Disadvantages of Silver fillings:
Silver fillings have many drawbacks. The edges of the silver filling can wear down, become weak or break. This results in the tooth not being protected and lets cavities get started under the old silver filling, where you can't get to in order to clean. With age, the metal of a silver filling expands, contracts, and can split and causes the tooth to crack, too. Silver fillings change shape over time, similar to how a blacksmith can mold a piece of iron when it is hot. In the warm environment of the mouth and under the constant biting forces of chewing, the silver can put pressure on the wall of the tooth and this is when the tooth becomes prone to cracking.
Silver fillings contain 50 percent mercury. They can corrode, leak and cause stains on your teeth and gums. If you or Dr. Tanner notice any blue-ish hue around a silver filling, that is a sign that the filling is getting old and decay is forming next to it.

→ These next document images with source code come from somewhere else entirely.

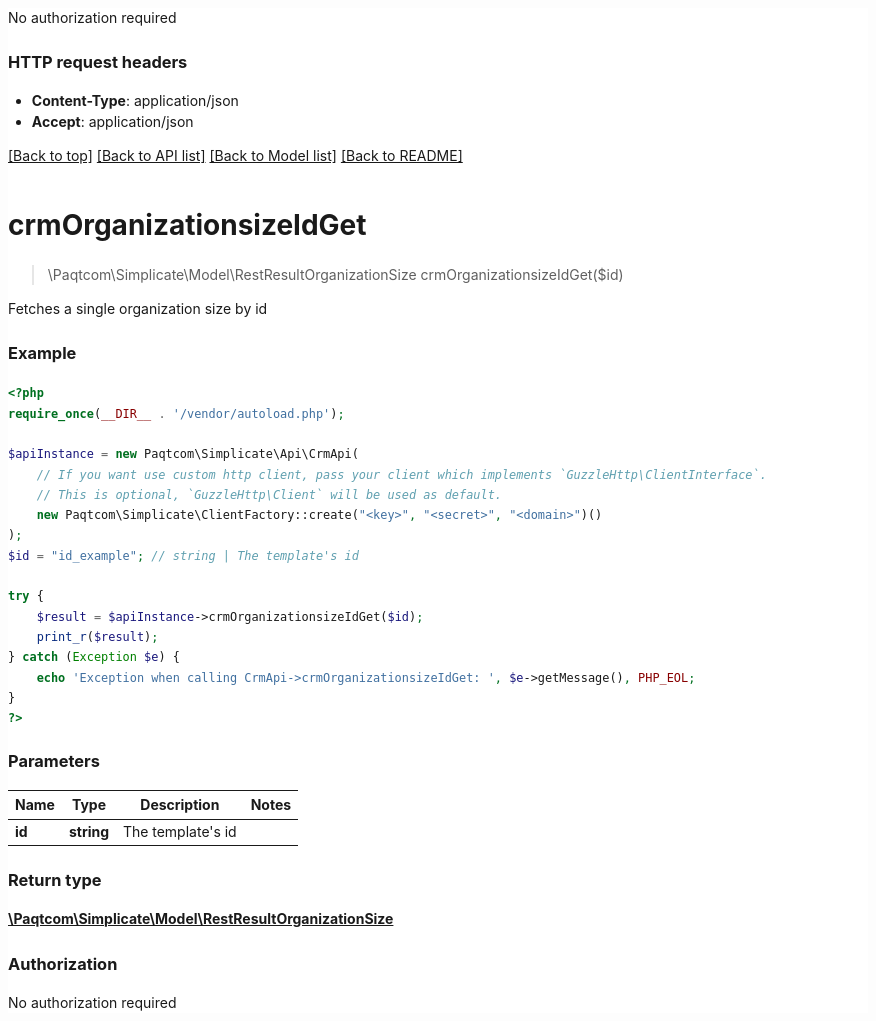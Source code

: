 No authorization required

### HTTP request headers

- **Content-Type**: application/json
- **Accept**: application/json

[[Back to top]](#) [[Back to API list]](../README.md#documentation-for-api-endpoints) [[Back to Model list]](../README.md#documentation-for-models) [[Back to README]](../README.md)

# **crmOrganizationsizeIdGet**

> \Paqtcom\Simplicate\Model\RestResultOrganizationSize crmOrganizationsizeIdGet($id)

Fetches a single organization size by id

### Example

```php
<?php
require_once(__DIR__ . '/vendor/autoload.php');

$apiInstance = new Paqtcom\Simplicate\Api\CrmApi(
    // If you want use custom http client, pass your client which implements `GuzzleHttp\ClientInterface`.
    // This is optional, `GuzzleHttp\Client` will be used as default.
    new Paqtcom\Simplicate\ClientFactory::create("<key>", "<secret>", "<domain>")()
);
$id = "id_example"; // string | The template's id

try {
    $result = $apiInstance->crmOrganizationsizeIdGet($id);
    print_r($result);
} catch (Exception $e) {
    echo 'Exception when calling CrmApi->crmOrganizationsizeIdGet: ', $e->getMessage(), PHP_EOL;
}
?>
```

### Parameters

 Name   | Type       | Description           | Notes 
--------|------------|-----------------------|-------
 **id** | **string** | The template&#39;s id |

### Return type

[**\Paqtcom\Simplicate\Model\RestResultOrganizationSize**](../Model/RestResultOrganizationSize.md)

### Authorization

No authorization required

Fortunately, silver fillings can safely be replaced with Tooth-Colored Restorations ("white fillings"). Although this treatment may not always be a high priority for the patient, we recommend replacing them with white fillings if the silver fillings are more than 10 years old. This will prevent much more expensive major work from having to be done (like root canals or implant replacement).
Advantages of Tooth-Colored Restorations ("White Fillings")
There are many advantages to tooth-colored restorations. These Resin or Composites are bonded to the teeth creating a tight, superior fit to the natural tooth than the silver filling. The tooth remains intact and stronger. Not as much tooth has to be removed when placing a white filling. Silver fillings require a certain amount of tooth to be taken out in order to get the filling to stay in, but this is not so with white fillings. Because white fillings bond to the tooth, we can be much more conservative in how much tooth we take out, and often times we don't even have to get you numb.
The resin wears like natural teeth and bonds to the tooth so no leaking into the tooth occurs like in silver fillings! The result is a beautiful, long-lasting smile. Occasionally, a tooth-colored filling starts to break down in one spot. In most of these cases, just that spot can be refilled, rather than taking out the whole filling like what would have to be done for silver fillings.
Timing to Replacing Silver Fillings with a Tooth-Colored Restoration
You can have your silver fillings replaced with tooth-colored restorations at any time. Ask Dr. Tanner if the time is right for you to replace your silver fillings with tooth-colored fillings.Replacing Silver Fillings with tooth-colored crowns
Often, when several cracks appear on a tooth with a large silver filling, that tooth needs a crown to surround it and strengthen it. Below is the process for a crown:
Your First Appointment:
- The old filling is removed along with any additional decay.
- An impression is made of your teeth. A model of your teeth is made and sent to the lab.
- A temporary crown is placed on the tooth.
- At the Lab: A crown is carefully made using the model of your teeth. It is designed to look natural and match the shade (color) of your natural teeth next to the crown.
Your Second Appointment:
- The temporary crown is removed.
- The new crown is fit onto the tooth and an initial x-ray is taken.
- Before bonding the crown in, you will have a chance to approve of the color and shape of the new crown.
- Bonding cement is placed in the crown and the new crown is placed on your tooth.
- The excess cement is removed and another x-ray is taken to verify fit and removal of cement.
- The tooth is then polished.
- Your teeth are restored to a natural look and feel, they are stronger and the tooth is now protected from loss.
How long do crowns and fillings last?
Tooth colored fillings are claimed to last for decades, but we have found that even with impecable oral hygiene, fillings wear out, chip, or break under the forces of eating. If a filling comes out or breaks within a year, we will replace that filling at no charge. This happens only rarely and we understand how much of an inconvenience it is. As long as Dr. Tanner sees no signs of wear or breakdown of your old fillings, we will continue to monitor the fillings even after years and years of use.